**Task input**

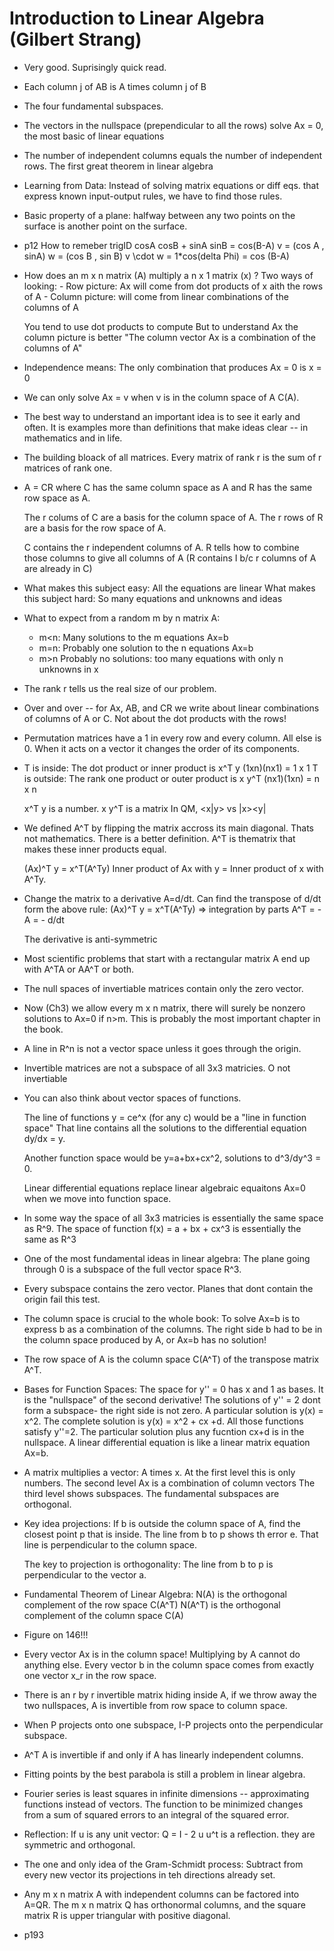 # Introduction to Linear Algebra (Gilbert Strang)

- Very good. Suprisingly quick read.

- Each column j of AB is A times column j of B

- The four fundamental subspaces.

- The vectors in the nullspace (prependicular to all the rows) solve Ax = 0, the most basic of linear equations

- The number of independent columns equals the number of independent rows.
  The first great theorem in linear algebra

- Learning from Data: Instead of solving matrix equations or diff eqs. that express known input-output rules, we have to find those rules.

- Basic property of a plane: halfway between any two points on the surface is another point on the surface.

- p12 How to remeber trigID cosA cosB + sinA sinB = cos(B-A)
  v = (cos A , sinA) w = (cos B , sin B)  v \cdot w = 1*cos(delta Phi) = cos (B-A)

- How does an m x n matrix (A) multiply a n x 1 matrix (x)  ?
  Two ways of looking:
      - Row picture: Ax will come from dot products of x aith the rows of A
      - Column picture: will come from linear combinations of the columns of A

   You tend to use dot products to compute
   But to understand Ax the column picture is better
       "The column vector Ax is a combination of the columns of A"

- Independence means: The only combination that produces Ax = 0 is x = 0

- We can only solve Ax = v when v is in the column space of A C(A).

- The best way to understand an important idea is to see it early and often.
  It is examples more than definitions that make ideas clear -- in mathematics and in life.

- The building bloack of all matrices. Every matrix of rank r is the sum of r matrices of rank one.

- A = CR where C has the same column space as A and R has the same row space as A. 

  The r colums of C are a basis for the column space of A.
  The r rows of R are a basis for the row space of A.

  C contains the r independent columns of A.
  R tells how to combine those columns to give all columns of A
    (R contains I b/c r columns of A are already in C)

- What makes this subject easy: All the equations are linear
  What makes this subject hard: So many equations and unknowns and ideas

- What to expect from a random m by n matrix A:
  - m<n: Many solutions to the m equations Ax=b
  - m=n: Probably one solution to the n equations Ax=b
  - m>n Probably no solutions: too many equations with only n unknowns in x

- The rank r tells us the real size of our problem.

- Over and over -- for Ax, AB, and CR we write about linear combinations of columns of A or C.
  Not about the dot products with the rows!

- Permutation matrices have a 1 in every row and every column. All else is 0.
  When it acts on a vector it changes the order of its components.

- T is inside:  The dot product or inner product is x^T y (1xn)(nx1)  = 1 x 1
  T is outside: The rank one product or outer product is x y^T (nx1)(1xn)  = n x n

  x^T y is a number. x y^T is a matrix
  In QM, <x|y> vs |x><y|

- We defined A^T by flipping the matrix accross its main diagonal. Thats not mathematics.
  There is a better definition. A^T is thematrix that makes these inner products equal.

  (Ax)^T y = x^T(A^Ty)  Inner product of Ax with y = Inner product of x with A^Ty.

- Change the matrix to a derivative A=d/dt.
  Can find the transpose of d/dt form the above rule:  (Ax)^T y = x^T(A^Ty)
    => integration by parts A^T = -A = - d/dt

   The derivative is anti-symmetric

- Most scientific problems that start with a rectangular matrix A end up with A^TA or AA^T or both.

- The null spaces of invertiable matrices contain only the zero vector.

- Now (Ch3) we allow every m x n matrix, there will surely be nonzero solutions to Ax=0 if n>m.
  This is probably the most important chapter in the book.

- A line in R^n is not a vector space unless it goes through the origin.

- Invertible matrices are not a subspace of all 3x3 matricies. O not invertiable

- You can also think about vector spaces of functions.

  The line of functions y = ce^x (for any c)  would be a "line in function space"
  That line contains all the solutions to the differential equation dy/dx = y.

  Another function space would be y=a+bx+cx^2, solutions to d^3/dy^3 = 0.

  Linear differential equations replace linear algebraic equaitons Ax=0 when we move into function space.

- In some way the space of all 3x3 matricies is essentially the same space as R^9.
  The space of function f(x) = a + bx + cx^3 is essentially the same as R^3

- One of the most fundamental ideas in linear algebra: The plane going through 0 is a subspace of the full vector space R^3.

- Every subspace contains the zero vector. Planes that dont contain the origin fail this test.

- The column space is crucial to the whole book: To solve Ax=b is to express b as a combination of the columns.
  The right side b had to be in the column space produced by A, or Ax=b has no solution!

- The row space of A is the column space C(A^T) of the transpose matrix A^T.

- Bases for Function Spaces:
   The space for y'' = 0 has x and 1 as bases. It is the "nullspace" of the second derivative!
   The solutions of y'' = 2 dont form a subspace- the right side is not zero.
   A particular solution is y(x) = x^2. The complete solution is y(x) = x^2 + cx +d.
   All those functions satisfy y''=2. The particular solution plus any fucntion cx+d is in the nullspace.
   A linear differential equation is like a linear matrix equation Ax=b.

- A matrix multiplies a vector: A times x.
    At the first level this is only numbers.
    The second level Ax is a combination of column vectors
    The third level shows subspaces. The fundamental subspaces are orthogonal.

- Key idea projections: If b is outside the column space of A, find the closest point p that is inside.
  The line from b to p shows th error e. That line is perpendicular to the column space.

  The key to projection is orthogonality: The line from b to p is perpendicular to the vector a.

- Fundamental Theorem of Linear Algebra:
     N(A) is the orthogonal complement of the row space C(A^T)
     N(A^T) is the orthogonal complement of the column space C(A)

- Figure on 146!!!

- Every vector Ax is in the column space! Multiplying by A cannot do anything else.
  Every vector b in the column space comes from exactly one vector x_r in the row space.

- There is an r by r invertible matrix hiding inside A, if we throw away the two nullspaces, A is invertible from row space to column space.

- When P projects onto one subspace, I-P projects onto the perpendicular subspace.

- A^T A is invertible if and only if A has linearly independent columns.

- Fitting points by the best parabola is still a problem in linear algebra.

- Fourier series is least squares in infinite dimensions -- approximating functions instead of vectors.
  The function to be minimized changes from a sum of squared errors to an integral of the squared error.

- Reflection: If u is any unit vector: Q = I - 2 u u^t is a reflection. they are symmetric and orthogonal.

- The one and only idea of the Gram-Schmidt process: Subtract from every new vector its projections in teh directions already set.

- Any m x n matrix A with independent columns can be factored into A=QR. The m x n matrix Q has orthonormal columns, and the square matrix R is upper triangular with positive diagonal.

- p193
  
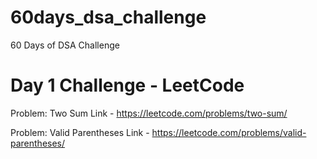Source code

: # 60days_dsa_challenge

60 Days of DSA Challenge

# Day 1 Challenge - LeetCode

<!-- Problem 1 -->

Problem: Two Sum
Link - https://leetcode.com/problems/two-sum/

<!-- Problem 2 -->

Problem: Valid Parentheses
Link - https://leetcode.com/problems/valid-parentheses/
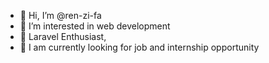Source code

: - 👋 Hi, I’m @ren-zi-fa
- 👀 I’m interested in web development
- 🌱 Laravel Enthusiast,
- 🤗 I am currently looking for job and internship opportunity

**Your goal**
Transcribe each line of the data above, unaltered, from the one where "- What to expect" appears to the one where "dot product or" appears, inclusive of both.

**Answer**
- What to expect from a random m by n matrix A:
  - m<n: Many solutions to the m equations Ax=b
  - m=n: Probably one solution to the n equations Ax=b
  - m>n Probably no solutions: too many equations with only n unknowns in x

- The rank r tells us the real size of our problem.

- Over and over -- for Ax, AB, and CR we write about linear combinations of columns of A or C.
  Not about the dot products with the rows!

- Permutation matrices have a 1 in every row and every column. All else is 0.
  When it acts on a vector it changes the order of its components.

- T is inside:  The dot product or inner product is x^T y (1xn)(nx1)  = 1 x 1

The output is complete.